Work to be completed: Among the records below, the line containing "Relativ tiefe Anschaffungskosten." marks the start. Output it and all lines after it exactly.

Pictures paired with source code
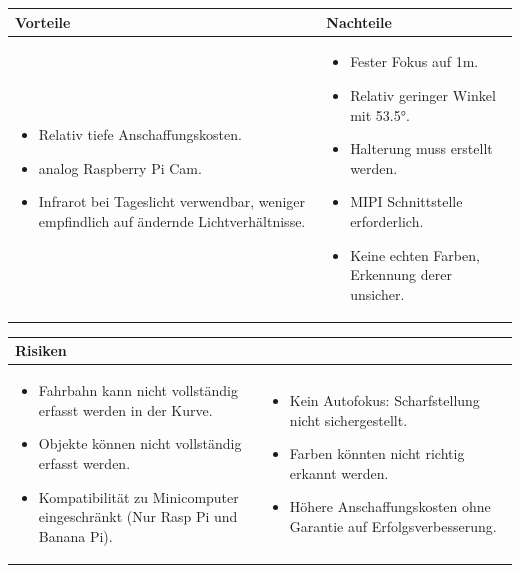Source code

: \begin{table}[h]
\begin{tabular}{p{} | p{}}


 \textbf{Vorteile} & \textbf{Nachteile} \\ \hline
	 
\begin{itemize}
\item Relativ tiefe Anschaffungskosten.
\item analog Raspberry Pi Cam.
\item Infrarot bei Tageslicht verwendbar, weniger empfindlich auf ändernde Lichtverhältnisse.
\end{itemize}

 
 &
 
\begin{itemize}
\item Fester Fokus auf 1m.
\item Relativ geringer Winkel mit 53.5°.
\item Halterung muss erstellt werden.
\item MIPI Schnittstelle erforderlich.
\item Keine echten Farben, Erkennung derer unsicher.
\end{itemize}

\end{tabular}
\end{table}

\begin{table}[h]
\begin{tabular}{p{}p{}}


 \textbf{Risiken} & \\ \hline
	 
\begin{itemize}
\item Fahrbahn kann nicht vollständig erfasst werden in der Kurve.
\item Objekte können nicht vollständig erfasst werden.
\item Kompatibilität zu Minicomputer eingeschränkt (Nur Rasp Pi und Banana Pi).
\end{itemize}
&
\begin{itemize}
\item Kein Autofokus: Scharfstellung nicht sichergestellt.
\item Farben könnten nicht richtig erkannt werden.
\item Höhere Anschaffungskosten ohne Garantie auf Erfolgsverbesserung.
\end{itemize}

 
\end{tabular}
\end{table}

Exercise response:
\item Relativ tiefe Anschaffungskosten.
\item analog Raspberry Pi Cam.
\item Infrarot bei Tageslicht verwendbar, weniger empfindlich auf ändernde Lichtverhältnisse.
\end{itemize}

 
 &
 
\begin{itemize}
\item Fester Fokus auf 1m.
\item Relativ geringer Winkel mit 53.5°.
\item Halterung muss erstellt werden.
\item MIPI Schnittstelle erforderlich.
\item Keine echten Farben, Erkennung derer unsicher.
\end{itemize}

\end{tabular}
\end{table}

\begin{table}[h]
\begin{tabular}{p{}p{}}


 \textbf{Risiken} & \\ \hline
	 
\begin{itemize}
\item Fahrbahn kann nicht vollständig erfasst werden in der Kurve.
\item Objekte können nicht vollständig erfasst werden.
\item Kompatibilität zu Minicomputer eingeschränkt (Nur Rasp Pi und Banana Pi).
\end{itemize}
&
\begin{itemize}
\item Kein Autofokus: Scharfstellung nicht sichergestellt.
\item Farben könnten nicht richtig erkannt werden.
\item Höhere Anschaffungskosten ohne Garantie auf Erfolgsverbesserung.
\end{itemize}

 
\end{tabular}
\end{table}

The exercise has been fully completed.